Air Canada has leased out two lightly used Boeing 767-300 freighter aircraft to Ethiopian Airlines, the largest passenger carrier in Africa and a rising player in the air cargo market with 17 dedicated freighters, FreightWaves has learned.
Air Canada (TSX: AC) pulled the factory-built Boeing 767 cargo jets, which are 2 years old, from its fleet in the second quarter because it didn’t have enough business to operate them economically. They have been at an airframe services and maintenance facility in Kansas City, Missouri, for several months for unspecified upgrades.

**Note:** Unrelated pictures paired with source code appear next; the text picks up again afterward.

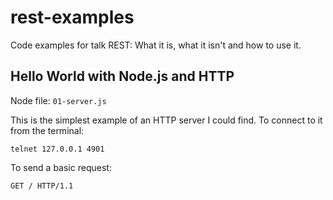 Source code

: # rest-examples
Code examples for talk REST: What it is, what it isn't and how to use it.

## Hello World with Node.js and HTTP

Node file: `01-server.js`

This is the simplest example of an HTTP server I could find. To connect to it from the terminal:

    telnet 127.0.0.1 4901

To send a basic request:

    GET / HTTP/1.1
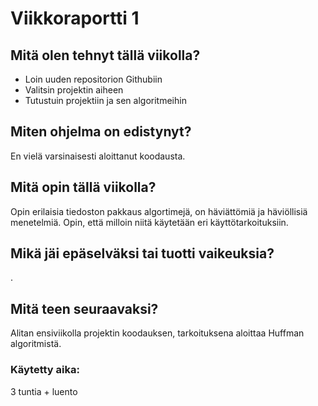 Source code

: # Viikkoraportti 1

## Mitä olen tehnyt tällä viikolla?
- Loin uuden repositorion Githubiin
- Valitsin projektin aiheen
- Tutustuin projektiin ja sen algoritmeihin

## Miten ohjelma on edistynyt?
En vielä varsinaisesti aloittanut koodausta.

## Mitä opin tällä viikolla?
Opin erilaisia tiedoston pakkaus algortimejä, on häviättömiä ja häviöllisiä menetelmiä. Opin, että milloin niitä käytetään eri käyttötarkoituksiin.

## Mikä jäi epäselväksi tai tuotti vaikeuksia?
.

## Mitä teen seuraavaksi?
Alitan ensiviikolla projektin koodauksen, tarkoituksena aloittaa Huffman algoritmistä.

### Käytetty aika:
3 tuntia + luento
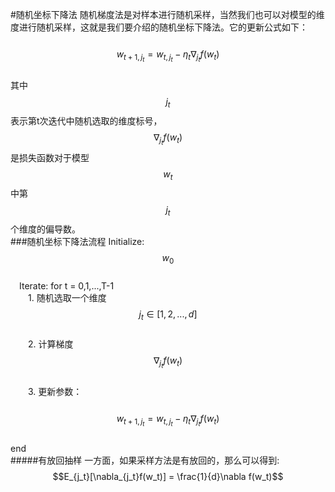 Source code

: #随机坐标下降法
随机梯度法是对样本进行随机采样，当然我们也可以对模型的维度进行随机采样，这就是我们要介绍的随机坐标下降法。它的更新公式如下：  
&emsp;&emsp;$$w_{t+1,j_t} = w_{t,j_t} - \eta_t \nabla_{j_t}f(w_t)$$  
其中$$j_t$$表示第t次迭代中随机选取的维度标号，$$\nabla_{j_t}f(w_t)$$是损失函数对于模型$$w_t$$中第$$j_t$$个维度的偏导数。  
###随机坐标下降法流程
Initialize: $$w_0$$  
&emsp;Iterate: for t = 0,1,...,T-1  
&emsp;&emsp;1. 随机选取一个维度$$j_t \in [1,2,...,d]$$  
&emsp;&emsp;2. 计算梯度$$\nabla_{j_t}f(w_t)$$  
&emsp;&emsp;3. 更新参数：  
&emsp;&emsp;&emsp;&emsp;$$w_{t+1,j_t} = w_{t,j_t} - \eta_t \nabla_{j_t}f(w_t)$$   
end  
#####有放回抽样
一方面，如果采样方法是有放回的，那么可以得到:
&emsp;&emsp;$$E_{j_t}[\nabla_{j_t}f(w_t)] = \frac{1}{d}\nabla f(w_t)$$    
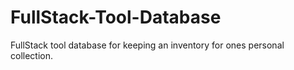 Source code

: # FullStack-Tool-Database
FullStack tool database for keeping an inventory for ones personal collection.
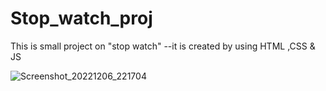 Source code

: # Stop_watch_proj
This is small project on "stop watch" --it is created by using HTML ,CSS &amp; JS 

![Screenshot_20221206_221704](https://user-images.githubusercontent.com/99569848/205975320-71a46eaa-9f9f-459c-bc8b-3fca04fafb56.png)
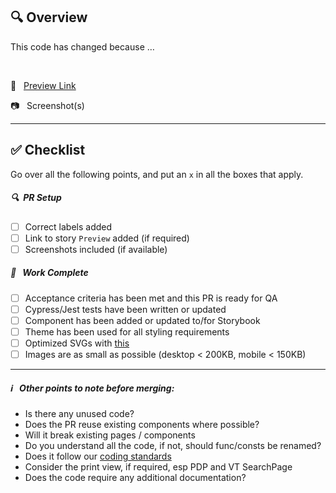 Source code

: ##  :mag: Overview

This code has changed because …


<br/>

:eyes:  &nbsp; [Preview Link](https://daft-frontend-pr-xxxx.dsch.build/) 

:camera:  &nbsp; Screenshot(s) 


-----
## :white_check_mark: Checklist

Go over all the following points, and put an `x` in all the boxes that apply. 

##### :mag: &nbsp;PR Setup

- [ ] Correct labels added
- [ ] Link to story `Preview`  added (if required)
- [ ] Screenshots included (if available)

##### :rocket: &nbsp; Work Complete

- [ ] Acceptance criteria has been met and this PR is ready for QA
- [ ] Cypress/Jest tests have been written or updated
- [ ] Component has been added or updated to/for Storybook
- [ ] Theme has been used for all styling requirements
- [ ] Optimized SVGs with [this](https://jakearchibald.github.io/svgomg/)
- [ ] Images are as small as possible (desktop < 200KB, mobile < 150KB)
-----

##### :information_source: &nbsp; Other points to note before merging:

* Is there any unused code?
* Does the PR reuse existing components where possible?
* Will it break existing pages / components
* Do you understand all the code, if not, should func/consts be renamed?
* Does it follow our [coding standards](https://fe.docs.dsch.dev/docs/coding-standards)
* Consider the print view, if required, esp PDP and VT SearchPage
* Does the code require any additional documentation?
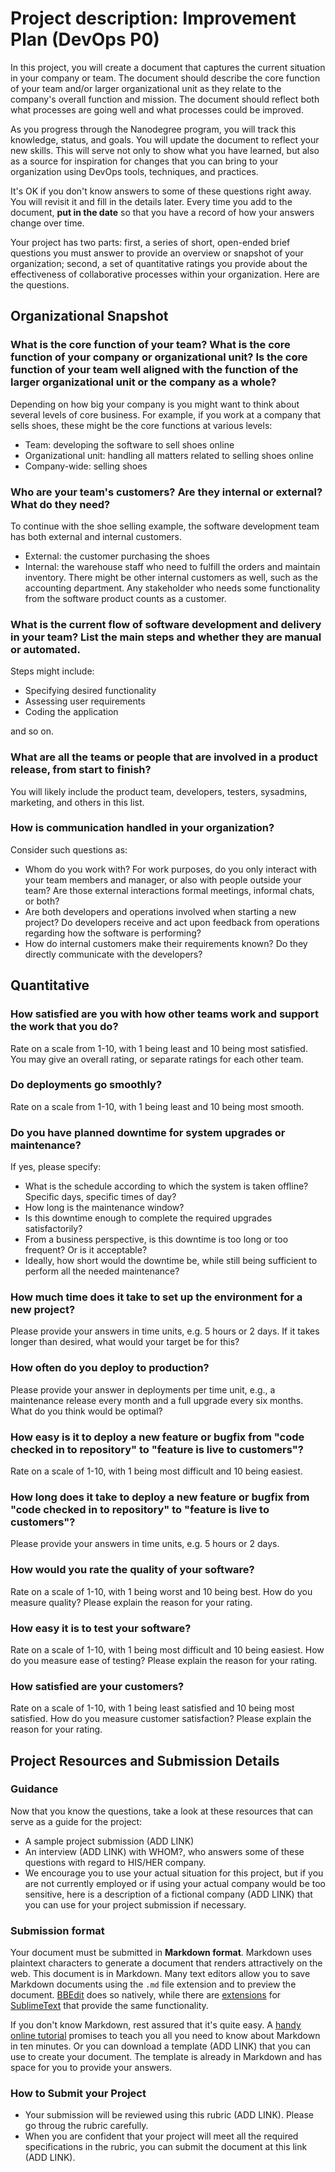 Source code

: # Project description: Improvement Plan (DevOps P0)

In this project, you will create a document that captures the current situation in your company or team. The document should describe the core function of your team and/or larger organizational unit as they relate to the company's overall function and mission. The document should reflect both what processes are going well and what processes could be improved. 

As you progress through the Nanodegree program, you will track this knowledge, status, and goals. You will update the document to reflect your new skills. This will serve not only to show what you have learned, but also as a source for inspiration for changes that you can bring to your organization using DevOps tools, techniques, and practices.

It's OK if you don't know answers to some of these questions right away. You will revisit it and fill in the details later. Every time you add to the document, **put in the date** so that you have a record of how your answers change over time.

Your project has two parts: first, a series of short, open-ended brief questions you must answer to provide an overview or snapshot of your organization; second, a set of quantitative ratings you provide about the effectiveness of collaborative processes within your organization. Here are the questions.

## Organizational Snapshot

### What is the core function of your team? What is the core function of your company or organizational unit? Is the core function of your team well aligned with the function of the larger organizational unit or the company as a whole?

Depending on how big your company is you might want to think about several levels of core business. For example, if you work at a company that sells shoes, these might be the core functions at various levels: 

* Team: developing the software to sell shoes online
* Organizational unit: handling all matters related to selling shoes online
* Company-wide: selling shoes

### Who are your team's customers? Are they internal or external? What do they need?

To continue with the shoe selling example, the software development team has both external and internal customers. 

* External: the customer purchasing the shoes
* Internal: the warehouse staff who need to fulfill the orders and maintain inventory.
There might be other internal customers as well, such as the accounting department. Any stakeholder who needs some functionality from the software product counts as a customer. 

### What is the current flow of software development and delivery in your team? List the main steps and whether they are manual or automated. 

Steps might include:

* Specifying desired functionality
* Assessing user requirements
* Coding the application

and so on. 

### What are all the teams or people that are involved in a product release, from start to finish? 

You will likely include the product team, developers, testers, sysadmins, marketing, and others in this list. 

### How is communication handled in your organization? 

Consider such questions as:

* Whom do you work with? For work purposes, do you only interact with your team members and manager, or also with people outside your team? Are those external interactions formal meetings, informal chats, or both? 
* Are both developers and operations involved when starting a new project? Do developers receive and act upon feedback from operations regarding how the software is performing?
* How do internal customers make their requirements known? Do they directly communicate with the developers?

## Quantitative

### How satisfied are you with how other teams work and support the work that you do? 

Rate on a scale from 1-10, with 1 being least and 10 being most satisfied. You may give an overall rating, or separate ratings for each other team. 

### Do deployments go smoothly? 
Rate on a scale from 1-10, with 1 being least and 10 being most smooth.

### Do you have planned downtime for system upgrades or maintenance? 

If yes, please specify:

* What is the schedule according to which the system is taken offline? Specific days, specific times of day? 
* How long is the maintenance window?
* Is this downtime enough to complete the required upgrades satisfactorily?
* From a business perspective, is this downtime is too long or too frequent? Or is it acceptable?
* Ideally, how short would the downtime be, while still being sufficient to perform all the needed maintenance?

### How much time does it take to set up the environment for a new project? 

Please provide your answers in time units, e.g. 5 hours or 2 days. If it takes longer than desired, what would your target be for this? 

### How often do you deploy to production? 

Please provide your answer in deployments per time unit, e.g., a maintenance release every month and a full upgrade every six months. What do you think would be optimal? 

### How easy is it to deploy a new feature or bugfix from "code checked in to repository" to "feature is live to customers"?  

Rate on a scale of 1-10, with 1 being most difficult and 10 being easiest.

### How long does it take to deploy a new feature or bugfix from "code checked in to repository" to "feature is live to customers"? 

Please provide your answers in time units, e.g. 5 hours or 2 days.

### How would you rate the quality of your software? 

Rate on a scale of 1-10, with 1 being worst and 10 being best. How do you measure quality? Please explain the reason for your rating. 

### How easy it is to test your software?

Rate on a scale of 1-10, with 1 being most difficult and 10 being easiest. How do you measure ease of testing? Please explain the reason for your rating. 

### How satisfied are your customers? 

Rate on a scale of 1-10, with 1 being least satisfied and 10 being most satisfied. How do you measure customer satisfaction? Please explain the reason for your rating. 

## Project Resources and Submission Details

### Guidance

Now that you know the questions, take a look at these resources that can serve as a guide for the project:

* A sample project submission (ADD LINK)
* An interview (ADD LINK) with WHOM?, who answers some of these questions with regard to HIS/HER company. 
* We encourage you to use your actual situation for this project, but if you are not currently employed or if using your actual company would be too sensitive, here is a description of a fictional company (ADD LINK) that you can use for your project submission if necessary. 

### Submission format

Your document must be submitted in **Markdown format**. Markdown uses plaintext characters to generate a document that renders attractively on the web. This document is in Markdown. Many text editors allow you to save Markdown documents using the `.md` file extension and to preview the document. [BBEdit](http://www.barebones.com/products/bbedit/) does so natively, while there are [extensions](https://www.macstories.net/roundups/sublime-text-2-and-markdown-tips-tricks-and-links/) for [SublimeText](https://www.sublimetext.com/) that provide the same functionality. 

If you don't know Markdown, rest assured that it's quite easy. A [handy online tutorial](http://www.markdowntutorial.com/) promises to teach you all you need to know about Markdown in ten minutes. Or you can download a template (ADD LINK) that you can use to create your document. The template is already in Markdown and has space for you to provide your answers. 

### How to Submit your Project

* Your submission will be reviewed using this rubric (ADD LINK). Please go throug the rubric carefully. 
* When you are confident that your project will meet all the required specifications in the rubric, you can submit the document at this link (ADD LINK).

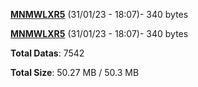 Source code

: [**MNMWLXR5**](/data/MNMWLXR5.txt) (31/01/23 - 18:07)- 340 bytes

[**MNMWLXR5**](/data/MNMWLXR5.txt) (31/01/23 - 18:07)- 340 bytes

**Total Datas**: 7542

**Total Size**: 50.27 MB / 50.3 MB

The cargo division of Ethiopian Airlines recently agreed to lease the newbuild, medium freighters, Matthieu Casey, managing director, commercial, at Air Canada Cargo, said in an email message on Sunday. Management had previously not discussed its intentions for the aircraft. Casey declined to provide the length of the lease.
Data on aircraft tracking site Flightradar24 shows one of the 767-300s departed Kansas City on Thursday and arrived in Addis Ababa on Friday.
Air Canada Cargo currently operates six older 767-300 aircraft that were converted from passenger to cargo configuration, mostly in the Americas and to Europe. Freighters allow the airline to provide consistent capacity for shippers on key trade lanes versus passenger aircraft, which also carry freight but are subject to schedule and route changes based on travel demand.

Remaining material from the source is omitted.